Assistant Secretary of Veterans Affairs for Public and Intergovernmental Affairs
- In office January 20, 2021 – June 17, 2022
- President: Joe Biden
- Secretary: Denis McDonough
- Succeeded by: Brenda Sue Fulton

Personal details
- Born: Kayla M. Williams September 14, 1976 (age 49) Columbus, Ohio, U.S.
- Alma mater: Bowling Green State University (BA) American University (MA)
- Occupation: Linguist; government official; former intelligence specialist; author;
- Allegiance: United States of America
- Branch: United States Army
- Service years: 2000–2020
- Rank: Interpreter; linguist; signals intelligence operations specialist;

= Kayla Williams (author) =

American writer (born 1976)

Kayla Maureen Williams is an American government official and a former Arabic linguist in the United States Army who wrote her experiences of the 2003 Iraq invasion in her book Love My Rifle More Than You. This book details her personal experiences during the war in Iraq.

==Background==
Kayla Maureen Williams was born to R. Darby Williams and Norma Jane (Spirit) Williams on September 14, 1976, in Columbus, Ohio. Her father was an English Professor and her mother was an artist. Williams' parents divorced a year or so after she was born, and she was raised by her mother. She got to travel around much of the United States with her family and also had the chance to go to France.

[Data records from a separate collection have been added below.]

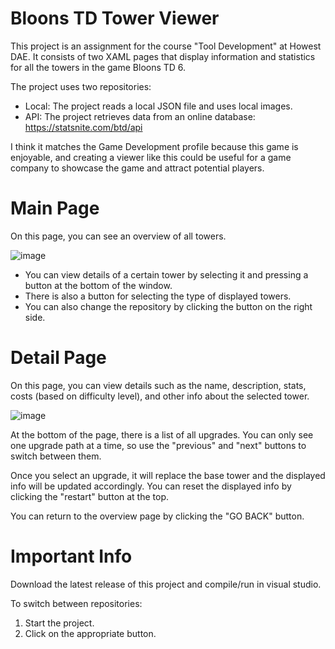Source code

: # Bloons TD Tower Viewer

This project is an assignment for the course "Tool Development" at Howest DAE. It consists of two XAML pages that display information and statistics for all the towers in the game Bloons TD 6.

The project uses two repositories:
 - Local: The project reads a local JSON file and uses local images.
 - API: The project retrieves data from an online database: https://statsnite.com/btd/api

I think it matches the Game Development profile because this game is enjoyable, and creating a viewer like this could be useful for a game company to showcase the game and attract potential players.

# Main Page

On this page, you can see an overview of all towers. 

![image](https://user-images.githubusercontent.com/114002276/230404818-63b3964b-cd0c-4b50-ad1c-4b872731d734.png)

- You can view details of a certain tower by selecting it and pressing a button at the bottom of the window. 
- There is also a button for selecting the type of displayed towers. 
- You can also change the repository by clicking the button on the right side.

# Detail Page


On this page, you can view details such as the name, description, stats, costs (based on difficulty level), and other info about the selected tower.

![image](https://user-images.githubusercontent.com/114002276/230405119-d4d3d706-a00d-4147-b065-bd8568d85f71.png)

At the bottom of the page, there is a list of all upgrades. You can only see one upgrade path at a time, so use the "previous" and "next" buttons to switch between them.

Once you select an upgrade, it will replace the base tower and the displayed info will be updated accordingly.
You can reset the displayed info by clicking the "restart" button at the top.

You can return to the overview page by clicking the "GO BACK" button.

# Important Info

Download the latest release of this project and compile/run in visual studio. 

To switch between repositories:
1. Start the project.
2. Click on the appropriate button.

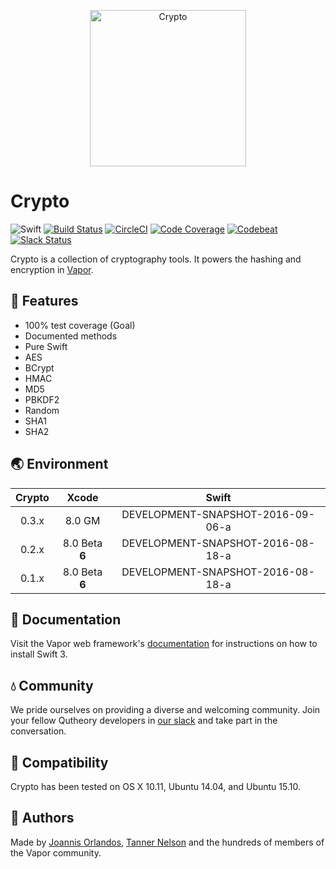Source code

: <p align="center">
    <img 
        src="http://project.unimarconi.it/talete/images/logo_crypto.png" 
        align="center" 
        alt="Crypto"
        width="250px"
    >
</p>

# Crypto

![Swift](http://img.shields.io/badge/swift-v3.0--dev.08.18-brightgreen.svg)
[![Build Status](https://travis-ci.org/vapor/crypto.svg?branch=master)](https://travis-ci.org/vapor/crypto)
[![CircleCI](https://circleci.com/gh/vapor/crypto.svg?style=shield)](https://circleci.com/gh/vapor/crypto)
[![Code Coverage](https://codecov.io/gh/vapor/crypto/branch/master/graph/badge.svg)](https://codecov.io/gh/vapor/crypto)
[![Codebeat](https://codebeat.co/badges/a793ad97-47e3-40d9-82cf-2aafc516ef4e)](https://codebeat.co/projects/github-com-vapor-crypto)
[![Slack Status](http://vapor.team/badge.svg)](http://vapor.team)

Crypto is a collection of cryptography tools. It powers the hashing and encryption in [Vapor](https://github.com/vapor/vapor).

## 🚀 Features 

- 100% test coverage (Goal)
- Documented methods
- Pure Swift
- AES
- BCrypt
- HMAC
- MD5
- PBKDF2
- Random
- SHA1
- SHA2

## 🌏 Environment

|Crypto|Xcode|Swift|
|:-:|:-:|:-:|
|0.3.x|8.0 GM|DEVELOPMENT-SNAPSHOT-2016-09-06-a|
|0.2.x|8.0 Beta **6**|DEVELOPMENT-SNAPSHOT-2016-08-18-a|
|0.1.x|8.0 Beta **6**|DEVELOPMENT-SNAPSHOT-2016-08-18-a|

## 📖 Documentation

Visit the Vapor web framework's [documentation](http://docs.vapor.codes) for instructions on how to install Swift 3. 

## 💧 Community

We pride ourselves on providing a diverse and welcoming community. Join your fellow Qutheory developers in [our slack](http://vapor.team) and take part in the conversation.

## 🔧 Compatibility

Crypto has been tested on OS X 10.11, Ubuntu 14.04, and Ubuntu 15.10.

## 👥 Authors

Made by [Joannis Orlandos](https://github.com/Joannis), [Tanner Nelson](https://twitter.com/tanner0101) and the hundreds of members of the Vapor community.
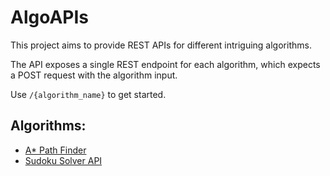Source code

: # AlgoAPIs

This project aims to provide REST APIs for different intriguing algorithms.

The API exposes a single REST endpoint for each algorithm, which expects a POST request with the algorithm input.

Use `/{algorithm_name}` to get started.

## Algorithms:
- [A* Path Finder]()
- [Sudoku Solver API](https://github.com/rvarun11/algo-apis/tree/main/sudoku)

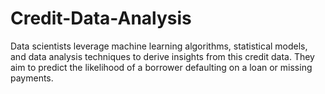 # Credit-Data-Analysis
Data scientists leverage machine learning algorithms, statistical models, and data analysis techniques to derive insights from this credit data. They aim to predict the likelihood of a borrower defaulting on a loan or missing payments.
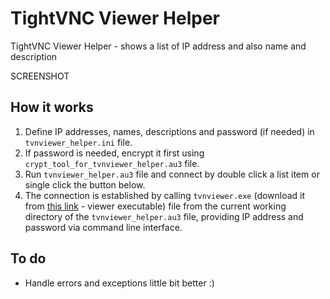 # TightVNC Viewer Helper

TightVNC Viewer Helper - shows a list of IP address and also name and description

SCREENSHOT

## How it works

1. Define IP addresses, names, descriptions and password (if needed) in `tvnviewer_helper.ini` file.
1. If password is needed, encrypt it first using `crypt_tool_for_tvnviewer_helper.au3` file.
1. Run `tvnviewer_helper.au3` file and connect by double click a list item or single click the button below.
1. The connection is established by calling `tvnviewer.exe` (download it from [this link](https://www.tightvnc.com/download-old.php) - viewer executable) file from the current working directory of the `tvnviewer_helper.au3` file, providing IP address and password via command line interface.

## To do

- Handle errors and exceptions little bit better :)
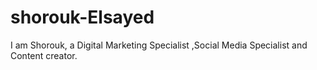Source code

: # shorouk-Elsayed
 I am Shorouk, a Digital Marketing Specialist ,Social Media Specialist and Content creator.
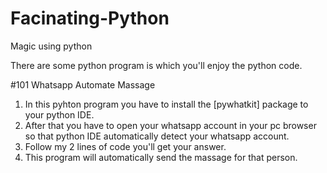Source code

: # Facinating-Python
Magic using python




There are some python program is which you'll enjoy the python code.

#101 Whatsapp Automate Massage

1. In this pyhton program you have to install the [pywhatkit] package to your python IDE.
2. After that you have to open your whatsapp account in your pc browser so that python IDE automatically detect your whatsapp account.
3. Follow my 2 lines of code you'll get your answer. 
4. This program will automatically send the massage for that person.

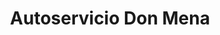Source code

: ---
title: "Autoservicio Don Mena"
url: /general-las-heras/autoservicio-don-mena/
shop: Supermarkt
---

Williams attended Learning Unlimited and Ecole Francaise for elementary and middle school and then attended Fort Hayes High School. She was a relatively happy child until high school where she joined the "punk" scene. Williams grew up without much money, so she "saw the disparity between the rich and the poor". She felt like an outsider, and the punk scene was a way of choosing to reject society instead of letting it reject her. Also, she enjoyed the music the punk scene offered because it made her feel "cool".

Williams graduated cum laude from Bowling Green State University in 1997 with a BA in English Literature, and with an MA in International Relations at American University.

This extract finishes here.